Purpose
Indicate that the data are from a case-cohort study and describe design specifications (CASECOHORT) or clear case-cohort design specifications (NOCASECOHORT).
Programs
PEANUTS
Syntax
CASECOHORT ccvar {SFRAC # | COHORTSIZE # | SUBCOHORTSIZE # }
{ROBUST | ASYMPTOTIC { SAMPSTR ccstrvar SAMPFRAC ccsfvar
} @
NOCASECOHORT @
Arguments and Subcommands
ccvar
Name of variable that indicates cases outside the subcohort. ccvar is coded as 0 for records (cases and noncases) in the subcohort and 1 for cases outside the cohort.
SFRAC #
Specifies subcohort sampling fraction as number between 0 and 1. Specification of the sampling fraction overrides specification of cohort size (COHORTSIZE subcommand) or subcohort size (SUBCOHORTSIZE subcommand). When the sampling fraction is specified the full cohort size is defined as the smallest integer greater than or equal to the ratio of the number of records to the sampling fraction
COHORTSIZE #
Specifies the size of the full cohort. If this is specified the sampling fraction is defined as the ratio of the subcohort size (usually determined from the data) to the full cohort size. If sampling fraction has not been specified it is set equal to the ratio of the subcohort size to the cohort size.
SUBCOHORTSIZE #
Overrides the default subcohort size (which is determined by from the dataset).
ROBUST
Use robust covariance matrix as suggested in Jiao and Langholtz, This is the default.
ASYMPTOTIC
Use asymptotic covariance matrix.
SAMPSTR ccstrvar
Specifies the variable that contains the sampling strata values for stratified case-cohort analyses.
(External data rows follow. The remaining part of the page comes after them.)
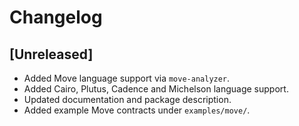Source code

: # Changelog

## [Unreleased]
- Added Move language support via `move-analyzer`.
- Added Cairo, Plutus, Cadence and Michelson language support.
- Updated documentation and package description.
- Added example Move contracts under `examples/move/`.
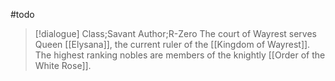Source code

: #todo 
>[!dialogue] Class;Savant Author;R-Zero
>The court of Wayrest serves Queen [[Elysana]], the current ruler of the [[Kingdom of Wayrest]]. The highest ranking nobles are members of the knightly [[Order of the White Rose]].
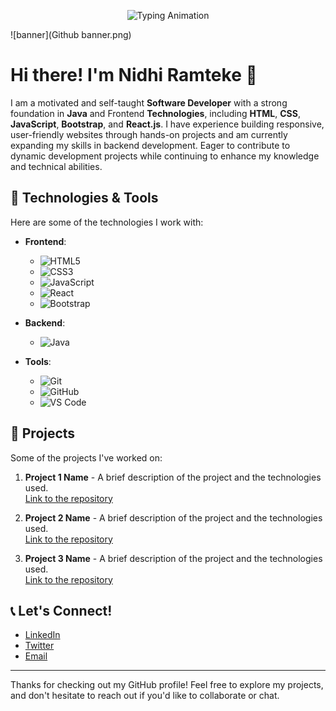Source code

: <p align="center">
  <img src="https://readme-typing-svg.herokuapp.com?font=JetBrains+Mono&color=3399FF&size=24&center=true&lines=%Welcome+to+my+GitHub+profile%" alt="Typing Animation">
</p>

![banner](Github banner.png)

# Hi there! I'm Nidhi Ramteke 👋


I am a motivated and self-taught **Software Developer** with a strong foundation in **Java** and Frontend **Technologies**, including **HTML**, **CSS**, **JavaScript**, **Bootstrap**, and **React.js**. I have experience building responsive, user-friendly websites through hands-on projects and am currently expanding my skills in backend development. Eager to contribute to dynamic development projects while continuing to enhance my knowledge and technical abilities.


## 🔧 Technologies & Tools

Here are some of the technologies I work with:

- **Frontend**: 
  - ![HTML5](https://img.shields.io/badge/HTML5-0e76a8?style=for-the-badge&logo=html5)
  - ![CSS3](https://img.shields.io/badge/CSS3-1572B6?style=for-the-badge&logo=css3)
  - ![JavaScript](https://img.shields.io/badge/JavaScript-F7DF1E?style=for-the-badge&logo=javascript)
  - ![React](https://img.shields.io/badge/React.js-61DAFB?style=for-the-badge&logo=react)
  - ![Bootstrap](https://img.shields.io/badge/Bootstrap-7952B3?style=for-the-badge&logo=bootstrap)

- **Backend**:
  - ![Java](https://img.shields.io/badge/Java-007396?style=for-the-badge&logo=java)
  
- **Tools**:
  - ![Git](https://img.shields.io/badge/Git-F05032?style=for-the-badge&logo=git)
  - ![GitHub](https://img.shields.io/badge/GitHub-181717?style=for-the-badge&logo=github)
  - ![VS Code](https://img.shields.io/badge/VS_Code-007ACC?style=for-the-badge&logo=visualstudiocode)

## 🚀 Projects

Some of the projects I've worked on:

1. **Project 1 Name** - A brief description of the project and the technologies used.  
   [Link to the repository](#)

2. **Project 2 Name** - A brief description of the project and the technologies used.  
   [Link to the repository](#)

3. **Project 3 Name** - A brief description of the project and the technologies used.  
   [Link to the repository](#)

## 📞 Let's Connect!

- [LinkedIn](#)
- [Twitter](#)
- [Email](#)

---

Thanks for checking out my GitHub profile! Feel free to explore my projects, and don't hesitate to reach out if you'd like to collaborate or chat.

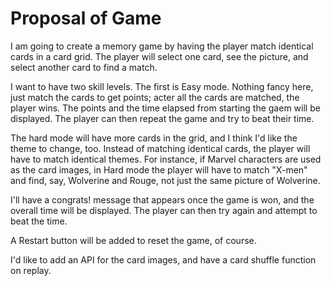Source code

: # Proposal of Game
  
  I am going to create a memory game by having the player match identical cards in a card grid. The player will select one card, see the picture, and select another card to find a match.

  I want to have two skill levels. The first is Easy mode. Nothing fancy here, just match the cards to get points; acter all the cards are matched, the player wins. The points and the time elapsed from starting the gaem will be displayed. The player can then repeat the game and try to beat their time.

  The hard mode will have more cards in the grid, and I think I'd like the theme to change, too. Instead of matching identical cards, the player will have to match identical themes. For instance, if Marvel characters are used as the card images, in Hard mode the player will have to match "X-men" and find, say, Wolverine and Rouge, not just the same picture of Wolverine.

  I'll have a congrats! message that appears once the game is won, and the overall time will be displayed. The player can then try again and attempt to beat the time.

  A Restart button will be added to reset the game, of course.

  I'd like to add an API for the card images, and have a card shuffle function on replay.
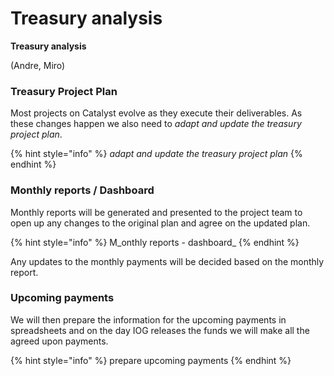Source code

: # Treasury analysis

**Treasury analysis**

(Andre, Miro)

### Treasury Project Plan

Most projects on Catalyst evolve as they execute their deliverables. As these changes happen we also need to _adapt and update the treasury project plan_.

{% hint style="info" %}
_adapt and update the treasury project plan_
{% endhint %}

### Monthly reports / Dashboard

Monthly reports will be generated and presented to the project team to open up any changes to the original plan and agree on the updated plan.

{% hint style="info" %}
M\_onthly reports - dashboard\_
{% endhint %}

Any updates to the monthly payments will be decided based on the monthly report.

### Upcoming payments

We will then prepare the information for the upcoming payments in spreadsheets and on the day IOG releases the funds we will make all the agreed upon payments.

{% hint style="info" %}
prepare upcoming payments
{% endhint %}
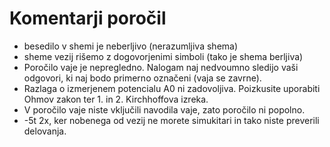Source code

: # Komentarji poročil

- besedilo v shemi je neberljivo (nerazumljiva shema)
- sheme vezij rišemo z dogovorjenimi simboli (tako je shema berljiva)
- Poročilo vaje je nepregledno. Nalogam naj nedvoumno sledijo vaši odgovori, ki naj bodo primerno označeni (vaja se zavrne).
- Razlaga o izmerjenem potencialu A0 ni zadovoljiva. Poizkusite uporabiti Ohmov zakon ter 1. in 2. Kirchhoffova izreka.
- V poročilo vaje niste vključili navodila vaje, zato poročilo ni popolno.
- -5t 2x, ker nobenega od vezij ne morete simukitari in tako niste preverili delovanja.
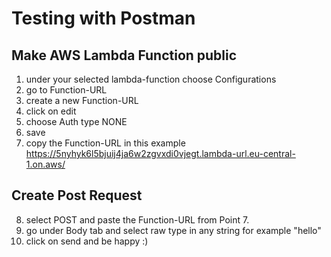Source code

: # Testing with Postman
## Make AWS Lambda Function public
1. under your selected lambda-function choose Configurations
2. go to Function-URL
3. create a new Function-URL
4. click on edit 
5. choose Auth type NONE
6. save
7. copy the Function-URL in this example<br>
   https://5nyhyk6l5bjuij4ja6w2zgvxdi0vjegt.lambda-url.eu-central-1.on.aws/

## Create Post Request
8. select POST and paste the Function-URL from Point 7. 
9. go under Body tab and select raw type in any string for example "hello"
10. click on send and be happy :)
This variable must be categorical. Both the sampling strata variable and the sampling fraction variable must be specified for stratified case-cohort analyses. At present it is assumed that the strata are numbered from 1 to n where n is the number of levels.
SAMPFRAC ccsfvar
Specifies the variable that contains stratum-specific sampling fractions. It is assumed that the sampling fraction is in the range (0, 1] for at least one record in each stratum. If there are multiple valid sampling fraction values within a stratum the first valid value is used and a warning message is printed. If there are no valid values for a stratum an error message is printed and the case-cohort specification is cleared.
Remarks
Case-cohort designs make use of data on a possibly stratified sample of the full cohort with known sampling frequencies and all cases in the full cohort. This command is used to specific the subcohort sampling frequencies and an indicator variable that identifies unsampled record, which are usually cases, that are outside the cohort. (In a study in which one analyzes multiple outcomes the data set may include non-sampled records for all outcomes of interest. In the analysis of a specific outcome unsampled records with other outcomes will not be used in the risk estimation.) As the above description indicates, one can explicitly specify the sampling fraction and cohort or sample sizes for unstratified analyses while for stratified analyses the sampling strata and stratum-specific sampling frequencies must be specified using variables in the dataset.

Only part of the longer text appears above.